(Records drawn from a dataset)
________________________________________
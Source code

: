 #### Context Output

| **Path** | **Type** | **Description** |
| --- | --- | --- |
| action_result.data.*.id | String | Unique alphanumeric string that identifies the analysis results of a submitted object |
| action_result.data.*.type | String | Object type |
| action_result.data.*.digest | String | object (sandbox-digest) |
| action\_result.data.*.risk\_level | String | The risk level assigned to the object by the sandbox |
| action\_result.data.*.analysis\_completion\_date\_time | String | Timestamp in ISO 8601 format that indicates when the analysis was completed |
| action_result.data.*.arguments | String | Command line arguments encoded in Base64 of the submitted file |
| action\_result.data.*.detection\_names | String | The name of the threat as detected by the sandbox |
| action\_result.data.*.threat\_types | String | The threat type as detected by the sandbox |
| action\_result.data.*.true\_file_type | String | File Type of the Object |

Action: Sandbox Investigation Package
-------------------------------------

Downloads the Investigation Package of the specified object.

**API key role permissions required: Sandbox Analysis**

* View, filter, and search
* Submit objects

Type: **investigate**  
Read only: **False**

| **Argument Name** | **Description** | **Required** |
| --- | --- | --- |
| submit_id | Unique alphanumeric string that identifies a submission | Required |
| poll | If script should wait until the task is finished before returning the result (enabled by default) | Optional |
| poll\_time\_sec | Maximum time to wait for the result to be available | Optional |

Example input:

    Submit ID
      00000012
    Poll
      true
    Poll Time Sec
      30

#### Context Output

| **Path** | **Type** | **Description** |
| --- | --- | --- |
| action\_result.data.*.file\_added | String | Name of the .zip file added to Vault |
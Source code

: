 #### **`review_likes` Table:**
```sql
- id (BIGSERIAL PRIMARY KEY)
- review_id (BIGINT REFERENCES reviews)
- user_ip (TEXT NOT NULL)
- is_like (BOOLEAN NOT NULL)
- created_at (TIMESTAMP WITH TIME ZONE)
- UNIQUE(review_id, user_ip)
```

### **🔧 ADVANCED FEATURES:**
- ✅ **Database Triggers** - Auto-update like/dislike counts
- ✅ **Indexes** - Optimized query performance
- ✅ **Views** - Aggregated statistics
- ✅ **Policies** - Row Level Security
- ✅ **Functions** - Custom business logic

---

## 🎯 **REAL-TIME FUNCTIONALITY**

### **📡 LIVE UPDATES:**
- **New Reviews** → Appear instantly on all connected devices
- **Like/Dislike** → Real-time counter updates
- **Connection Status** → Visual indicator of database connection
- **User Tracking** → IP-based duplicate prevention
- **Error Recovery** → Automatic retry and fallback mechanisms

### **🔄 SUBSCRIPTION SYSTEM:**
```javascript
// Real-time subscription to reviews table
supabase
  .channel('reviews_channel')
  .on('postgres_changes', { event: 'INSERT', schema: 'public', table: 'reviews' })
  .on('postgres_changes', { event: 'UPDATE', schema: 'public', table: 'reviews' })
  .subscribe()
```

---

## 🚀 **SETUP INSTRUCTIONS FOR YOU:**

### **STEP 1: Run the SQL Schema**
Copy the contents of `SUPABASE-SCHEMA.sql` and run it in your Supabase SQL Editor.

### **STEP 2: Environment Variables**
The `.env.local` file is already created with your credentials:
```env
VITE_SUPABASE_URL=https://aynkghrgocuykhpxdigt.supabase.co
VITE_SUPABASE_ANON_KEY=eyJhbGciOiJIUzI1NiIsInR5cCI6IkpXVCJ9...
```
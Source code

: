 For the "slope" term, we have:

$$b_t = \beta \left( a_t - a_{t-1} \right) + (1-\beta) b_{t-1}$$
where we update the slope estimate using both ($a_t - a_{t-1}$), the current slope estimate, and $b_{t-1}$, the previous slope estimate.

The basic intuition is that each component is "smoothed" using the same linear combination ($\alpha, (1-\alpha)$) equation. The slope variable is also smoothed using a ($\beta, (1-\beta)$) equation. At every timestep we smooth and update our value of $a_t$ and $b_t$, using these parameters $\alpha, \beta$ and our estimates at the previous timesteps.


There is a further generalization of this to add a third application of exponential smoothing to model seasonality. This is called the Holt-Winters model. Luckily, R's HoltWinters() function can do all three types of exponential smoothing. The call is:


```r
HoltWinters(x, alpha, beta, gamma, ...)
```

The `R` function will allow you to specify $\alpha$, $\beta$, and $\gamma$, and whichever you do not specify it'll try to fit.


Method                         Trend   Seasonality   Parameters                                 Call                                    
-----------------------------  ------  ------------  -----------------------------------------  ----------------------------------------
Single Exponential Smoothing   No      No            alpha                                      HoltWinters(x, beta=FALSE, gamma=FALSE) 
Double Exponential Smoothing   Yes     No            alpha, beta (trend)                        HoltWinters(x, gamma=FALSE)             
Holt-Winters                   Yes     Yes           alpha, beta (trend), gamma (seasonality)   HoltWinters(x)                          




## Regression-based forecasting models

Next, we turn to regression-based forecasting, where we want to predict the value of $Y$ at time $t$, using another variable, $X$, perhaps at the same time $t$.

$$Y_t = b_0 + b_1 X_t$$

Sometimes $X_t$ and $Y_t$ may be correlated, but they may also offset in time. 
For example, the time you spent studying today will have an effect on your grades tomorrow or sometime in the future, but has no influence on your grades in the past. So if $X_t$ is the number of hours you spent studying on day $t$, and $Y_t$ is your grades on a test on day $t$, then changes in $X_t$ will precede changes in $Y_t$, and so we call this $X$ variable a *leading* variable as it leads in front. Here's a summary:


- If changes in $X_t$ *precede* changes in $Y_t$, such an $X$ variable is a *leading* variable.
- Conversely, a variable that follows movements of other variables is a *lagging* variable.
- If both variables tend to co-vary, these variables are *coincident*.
________________________________________
# [What you will do]
Copy the lines above exactly. Start with the line containing "the Object |", end with the line containing "### **🔄 SUBSCRIPTION SYSTEM:**", and include both.

# [Exercise answer]
| action\_result.data.*.true\_file_type | String | File Type of the Object |

Action: Sandbox Investigation Package
-------------------------------------

Downloads the Investigation Package of the specified object.

**API key role permissions required: Sandbox Analysis**

* View, filter, and search
* Submit objects

Type: **investigate**  
Read only: **False**

| **Argument Name** | **Description** | **Required** |
| --- | --- | --- |
| submit_id | Unique alphanumeric string that identifies a submission | Required |
| poll | If script should wait until the task is finished before returning the result (enabled by default) | Optional |
| poll\_time\_sec | Maximum time to wait for the result to be available | Optional |

Example input:

    Submit ID
      00000012
    Poll
      true
    Poll Time Sec
      30

#### Context Output

| **Path** | **Type** | **Description** |
| --- | --- | --- |
| action\_result.data.*.file\_added | String | Name of the .zip file added to Vault |
Source code

: #### **`review_likes` Table:**
```sql
- id (BIGSERIAL PRIMARY KEY)
- review_id (BIGINT REFERENCES reviews)
- user_ip (TEXT NOT NULL)
- is_like (BOOLEAN NOT NULL)
- created_at (TIMESTAMP WITH TIME ZONE)
- UNIQUE(review_id, user_ip)
```

### **🔧 ADVANCED FEATURES:**
- ✅ **Database Triggers** - Auto-update like/dislike counts
- ✅ **Indexes** - Optimized query performance
- ✅ **Views** - Aggregated statistics
- ✅ **Policies** - Row Level Security
- ✅ **Functions** - Custom business logic

---

## 🎯 **REAL-TIME FUNCTIONALITY**

### **📡 LIVE UPDATES:**
- **New Reviews** → Appear instantly on all connected devices
- **Like/Dislike** → Real-time counter updates
- **Connection Status** → Visual indicator of database connection
- **User Tracking** → IP-based duplicate prevention
- **Error Recovery** → Automatic retry and fallback mechanisms

### **🔄 SUBSCRIPTION SYSTEM:**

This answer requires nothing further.